▸ **Task goal**
Send back every line of the data exactly.

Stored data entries
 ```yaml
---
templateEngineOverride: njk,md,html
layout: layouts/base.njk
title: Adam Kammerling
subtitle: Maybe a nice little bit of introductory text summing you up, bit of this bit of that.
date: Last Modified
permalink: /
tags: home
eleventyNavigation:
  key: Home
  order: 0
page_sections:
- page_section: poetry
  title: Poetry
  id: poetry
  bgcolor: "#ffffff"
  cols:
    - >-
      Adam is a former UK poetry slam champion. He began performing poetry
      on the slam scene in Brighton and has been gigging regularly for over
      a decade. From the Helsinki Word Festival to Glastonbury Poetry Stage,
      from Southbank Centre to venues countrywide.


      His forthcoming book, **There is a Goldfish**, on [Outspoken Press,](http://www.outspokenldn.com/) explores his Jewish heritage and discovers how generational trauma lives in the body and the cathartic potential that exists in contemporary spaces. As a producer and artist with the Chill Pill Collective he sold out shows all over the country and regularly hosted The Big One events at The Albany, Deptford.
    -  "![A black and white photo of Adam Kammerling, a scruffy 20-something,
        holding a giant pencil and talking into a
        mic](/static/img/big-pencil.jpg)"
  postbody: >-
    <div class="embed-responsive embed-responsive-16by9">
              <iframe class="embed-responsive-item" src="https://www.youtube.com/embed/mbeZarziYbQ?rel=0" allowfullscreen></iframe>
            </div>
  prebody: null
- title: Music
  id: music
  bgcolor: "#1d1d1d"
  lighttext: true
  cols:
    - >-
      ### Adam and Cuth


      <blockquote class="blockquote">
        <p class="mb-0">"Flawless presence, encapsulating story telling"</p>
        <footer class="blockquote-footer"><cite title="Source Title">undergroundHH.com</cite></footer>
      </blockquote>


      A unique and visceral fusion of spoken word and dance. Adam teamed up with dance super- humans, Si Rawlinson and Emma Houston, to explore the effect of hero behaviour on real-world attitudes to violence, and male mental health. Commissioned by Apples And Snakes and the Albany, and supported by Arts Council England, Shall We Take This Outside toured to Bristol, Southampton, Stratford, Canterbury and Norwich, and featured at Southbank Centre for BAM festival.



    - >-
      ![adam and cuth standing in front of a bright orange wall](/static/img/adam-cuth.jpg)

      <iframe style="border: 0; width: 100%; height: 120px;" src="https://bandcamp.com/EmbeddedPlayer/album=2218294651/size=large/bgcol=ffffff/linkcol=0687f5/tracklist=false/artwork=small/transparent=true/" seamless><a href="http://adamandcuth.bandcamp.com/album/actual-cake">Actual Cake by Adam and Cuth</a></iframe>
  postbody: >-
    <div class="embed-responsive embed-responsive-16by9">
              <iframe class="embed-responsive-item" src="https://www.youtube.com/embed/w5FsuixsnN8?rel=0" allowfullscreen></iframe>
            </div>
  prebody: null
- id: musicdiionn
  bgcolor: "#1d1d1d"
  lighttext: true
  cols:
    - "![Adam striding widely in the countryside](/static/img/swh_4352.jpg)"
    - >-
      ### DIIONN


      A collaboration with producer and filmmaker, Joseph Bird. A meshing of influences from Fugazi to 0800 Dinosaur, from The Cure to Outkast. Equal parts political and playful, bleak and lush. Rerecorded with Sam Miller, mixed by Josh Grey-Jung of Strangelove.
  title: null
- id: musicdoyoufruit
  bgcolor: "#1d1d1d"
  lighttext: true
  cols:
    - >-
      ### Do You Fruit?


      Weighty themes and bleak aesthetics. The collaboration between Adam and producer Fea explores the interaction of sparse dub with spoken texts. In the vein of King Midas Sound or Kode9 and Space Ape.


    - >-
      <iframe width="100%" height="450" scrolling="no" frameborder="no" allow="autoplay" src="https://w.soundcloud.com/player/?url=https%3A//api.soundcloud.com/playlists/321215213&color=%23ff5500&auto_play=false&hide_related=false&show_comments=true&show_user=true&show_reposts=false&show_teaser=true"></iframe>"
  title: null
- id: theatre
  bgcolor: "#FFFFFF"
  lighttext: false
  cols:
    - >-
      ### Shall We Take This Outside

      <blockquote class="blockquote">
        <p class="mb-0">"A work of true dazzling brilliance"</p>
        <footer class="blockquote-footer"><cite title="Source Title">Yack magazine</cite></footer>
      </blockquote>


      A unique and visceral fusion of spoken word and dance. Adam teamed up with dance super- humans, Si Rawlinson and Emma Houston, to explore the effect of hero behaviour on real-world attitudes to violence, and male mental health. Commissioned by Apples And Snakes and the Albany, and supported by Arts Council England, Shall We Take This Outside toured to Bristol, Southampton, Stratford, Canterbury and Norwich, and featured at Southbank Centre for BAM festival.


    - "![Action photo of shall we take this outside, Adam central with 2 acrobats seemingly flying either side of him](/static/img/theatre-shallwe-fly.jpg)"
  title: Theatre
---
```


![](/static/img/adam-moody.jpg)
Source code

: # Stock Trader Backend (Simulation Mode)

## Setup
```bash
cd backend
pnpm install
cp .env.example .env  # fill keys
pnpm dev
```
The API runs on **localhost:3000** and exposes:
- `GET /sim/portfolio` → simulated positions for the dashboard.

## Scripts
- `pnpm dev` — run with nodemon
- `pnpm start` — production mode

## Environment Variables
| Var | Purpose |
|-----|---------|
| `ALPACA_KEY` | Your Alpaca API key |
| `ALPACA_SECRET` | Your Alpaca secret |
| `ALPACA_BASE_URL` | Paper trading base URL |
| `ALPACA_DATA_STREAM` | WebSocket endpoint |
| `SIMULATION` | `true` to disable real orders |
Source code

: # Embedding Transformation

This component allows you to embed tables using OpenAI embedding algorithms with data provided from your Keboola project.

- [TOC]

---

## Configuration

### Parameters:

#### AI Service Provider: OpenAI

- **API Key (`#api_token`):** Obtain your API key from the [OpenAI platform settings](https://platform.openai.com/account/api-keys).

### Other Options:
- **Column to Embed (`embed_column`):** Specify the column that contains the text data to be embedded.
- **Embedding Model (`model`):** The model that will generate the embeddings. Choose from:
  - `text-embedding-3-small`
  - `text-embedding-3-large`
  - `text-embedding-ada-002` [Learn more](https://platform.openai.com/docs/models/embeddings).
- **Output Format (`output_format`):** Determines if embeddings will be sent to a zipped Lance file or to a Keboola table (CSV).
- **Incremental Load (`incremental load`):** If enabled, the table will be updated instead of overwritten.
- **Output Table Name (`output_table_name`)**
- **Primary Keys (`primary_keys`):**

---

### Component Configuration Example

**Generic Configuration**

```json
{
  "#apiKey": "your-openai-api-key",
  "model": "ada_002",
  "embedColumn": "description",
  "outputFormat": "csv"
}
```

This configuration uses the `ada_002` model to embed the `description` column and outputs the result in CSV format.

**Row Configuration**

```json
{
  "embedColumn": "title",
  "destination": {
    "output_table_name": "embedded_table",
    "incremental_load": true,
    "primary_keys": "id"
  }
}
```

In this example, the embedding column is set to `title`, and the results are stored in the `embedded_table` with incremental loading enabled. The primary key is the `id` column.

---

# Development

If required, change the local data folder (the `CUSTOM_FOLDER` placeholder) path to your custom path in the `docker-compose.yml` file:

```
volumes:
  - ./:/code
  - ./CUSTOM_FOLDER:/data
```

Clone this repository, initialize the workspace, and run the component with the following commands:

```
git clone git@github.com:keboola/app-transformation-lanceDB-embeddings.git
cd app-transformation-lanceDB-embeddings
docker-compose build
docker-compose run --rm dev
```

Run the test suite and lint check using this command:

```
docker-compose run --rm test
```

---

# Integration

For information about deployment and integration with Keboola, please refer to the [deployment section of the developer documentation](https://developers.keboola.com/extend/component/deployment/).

▸ **Response below**
 ```yaml
---
templateEngineOverride: njk,md,html
layout: layouts/base.njk
title: Adam Kammerling
subtitle: Maybe a nice little bit of introductory text summing you up, bit of this bit of that.
date: Last Modified
permalink: /
tags: home
eleventyNavigation:
  key: Home
  order: 0
page_sections:
- page_section: poetry
  title: Poetry
  id: poetry
  bgcolor: "#ffffff"
  cols:
    - >-
      Adam is a former UK poetry slam champion. He began performing poetry
      on the slam scene in Brighton and has been gigging regularly for over
      a decade. From the Helsinki Word Festival to Glastonbury Poetry Stage,
      from Southbank Centre to venues countrywide.


      His forthcoming book, **There is a Goldfish**, on [Outspoken Press,](http://www.outspokenldn.com/) explores his Jewish heritage and discovers how generational trauma lives in the body and the cathartic potential that exists in contemporary spaces. As a producer and artist with the Chill Pill Collective he sold out shows all over the country and regularly hosted The Big One events at The Albany, Deptford.
    -  "![A black and white photo of Adam Kammerling, a scruffy 20-something,
        holding a giant pencil and talking into a
        mic](/static/img/big-pencil.jpg)"
  postbody: >-
    <div class="embed-responsive embed-responsive-16by9">
              <iframe class="embed-responsive-item" src="https://www.youtube.com/embed/mbeZarziYbQ?rel=0" allowfullscreen></iframe>
            </div>
  prebody: null
- title: Music
  id: music
  bgcolor: "#1d1d1d"
  lighttext: true
  cols:
    - >-
      ### Adam and Cuth


      <blockquote class="blockquote">
        <p class="mb-0">"Flawless presence, encapsulating story telling"</p>
        <footer class="blockquote-footer"><cite title="Source Title">undergroundHH.com</cite></footer>
      </blockquote>


      A unique and visceral fusion of spoken word and dance. Adam teamed up with dance super- humans, Si Rawlinson and Emma Houston, to explore the effect of hero behaviour on real-world attitudes to violence, and male mental health. Commissioned by Apples And Snakes and the Albany, and supported by Arts Council England, Shall We Take This Outside toured to Bristol, Southampton, Stratford, Canterbury and Norwich, and featured at Southbank Centre for BAM festival.



    - >-
      ![adam and cuth standing in front of a bright orange wall](/static/img/adam-cuth.jpg)

      <iframe style="border: 0; width: 100%; height: 120px;" src="https://bandcamp.com/EmbeddedPlayer/album=2218294651/size=large/bgcol=ffffff/linkcol=0687f5/tracklist=false/artwork=small/transparent=true/" seamless><a href="http://adamandcuth.bandcamp.com/album/actual-cake">Actual Cake by Adam and Cuth</a></iframe>
  postbody: >-
    <div class="embed-responsive embed-responsive-16by9">
              <iframe class="embed-responsive-item" src="https://www.youtube.com/embed/w5FsuixsnN8?rel=0" allowfullscreen></iframe>
            </div>
  prebody: null
- id: musicdiionn
  bgcolor: "#1d1d1d"
  lighttext: true
  cols:
    - "![Adam striding widely in the countryside](/static/img/swh_4352.jpg)"
    - >-
      ### DIIONN


      A collaboration with producer and filmmaker, Joseph Bird. A meshing of influences from Fugazi to 0800 Dinosaur, from The Cure to Outkast. Equal parts political and playful, bleak and lush. Rerecorded with Sam Miller, mixed by Josh Grey-Jung of Strangelove.
  title: null
- id: musicdoyoufruit
  bgcolor: "#1d1d1d"
  lighttext: true
  cols:
    - >-
      ### Do You Fruit?


      Weighty themes and bleak aesthetics. The collaboration between Adam and producer Fea explores the interaction of sparse dub with spoken texts. In the vein of King Midas Sound or Kode9 and Space Ape.


    - >-
      <iframe width="100%" height="450" scrolling="no" frameborder="no" allow="autoplay" src="https://w.soundcloud.com/player/?url=https%3A//api.soundcloud.com/playlists/321215213&color=%23ff5500&auto_play=false&hide_related=false&show_comments=true&show_user=true&show_reposts=false&show_teaser=true"></iframe>"
  title: null
- id: theatre
  bgcolor: "#FFFFFF"
  lighttext: false
  cols:
    - >-
      ### Shall We Take This Outside

      <blockquote class="blockquote">
        <p class="mb-0">"A work of true dazzling brilliance"</p>
        <footer class="blockquote-footer"><cite title="Source Title">Yack magazine</cite></footer>
      </blockquote>


      A unique and visceral fusion of spoken word and dance. Adam teamed up with dance super- humans, Si Rawlinson and Emma Houston, to explore the effect of hero behaviour on real-world attitudes to violence, and male mental health. Commissioned by Apples And Snakes and the Albany, and supported by Arts Council England, Shall We Take This Outside toured to Bristol, Southampton, Stratford, Canterbury and Norwich, and featured at Southbank Centre for BAM festival.


    - "![Action photo of shall we take this outside, Adam central with 2 acrobats seemingly flying either side of him](/static/img/theatre-shallwe-fly.jpg)"
  title: Theatre
---
```


![](/static/img/adam-moody.jpg)
Source code

: # Stock Trader Backend (Simulation Mode)

## Setup
```bash
cd backend
pnpm install
cp .env.example .env  # fill keys
pnpm dev
```
The API runs on **localhost:3000** and exposes:
- `GET /sim/portfolio` → simulated positions for the dashboard.

## Scripts
- `pnpm dev` — run with nodemon
- `pnpm start` — production mode

## Environment Variables
| Var | Purpose |
|-----|---------|
| `ALPACA_KEY` | Your Alpaca API key |
| `ALPACA_SECRET` | Your Alpaca secret |
| `ALPACA_BASE_URL` | Paper trading base URL |
| `ALPACA_DATA_STREAM` | WebSocket endpoint |
| `SIMULATION` | `true` to disable real orders |
Source code

: # Embedding Transformation

This component allows you to embed tables using OpenAI embedding algorithms with data provided from your Keboola project.

- [TOC]

---

## Configuration

### Parameters:

#### AI Service Provider: OpenAI

- **API Key (`#api_token`):** Obtain your API key from the [OpenAI platform settings](https://platform.openai.com/account/api-keys).

### Other Options:
- **Column to Embed (`embed_column`):** Specify the column that contains the text data to be embedded.
- **Embedding Model (`model`):** The model that will generate the embeddings. Choose from:
  - `text-embedding-3-small`
  - `text-embedding-3-large`
  - `text-embedding-ada-002` [Learn more](https://platform.openai.com/docs/models/embeddings).
- **Output Format (`output_format`):** Determines if embeddings will be sent to a zipped Lance file or to a Keboola table (CSV).
- **Incremental Load (`incremental load`):** If enabled, the table will be updated instead of overwritten.
- **Output Table Name (`output_table_name`)**
- **Primary Keys (`primary_keys`):**

---

### Component Configuration Example

**Generic Configuration**

```json
{
  "#apiKey": "your-openai-api-key",
  "model": "ada_002",
  "embedColumn": "description",
  "outputFormat": "csv"
}
```

This configuration uses the `ada_002` model to embed the `description` column and outputs the result in CSV format.

**Row Configuration**

```json
{
  "embedColumn": "title",
  "destination": {
    "output_table_name": "embedded_table",
    "incremental_load": true,
    "primary_keys": "id"
  }
}
```

In this example, the embedding column is set to `title`, and the results are stored in the `embedded_table` with incremental loading enabled. The primary key is the `id` column.

---

# Development

If required, change the local data folder (the `CUSTOM_FOLDER` placeholder) path to your custom path in the `docker-compose.yml` file:

```
volumes:
  - ./:/code
  - ./CUSTOM_FOLDER:/data
```

Clone this repository, initialize the workspace, and run the component with the following commands:

```
git clone git@github.com:keboola/app-transformation-lanceDB-embeddings.git
cd app-transformation-lanceDB-embeddings
docker-compose build
docker-compose run --rm dev
```

Run the test suite and lint check using this command:

```
docker-compose run --rm test
```

---

# Integration

For information about deployment and integration with Keboola, please refer to the [deployment section of the developer documentation](https://developers.keboola.com/extend/component/deployment/).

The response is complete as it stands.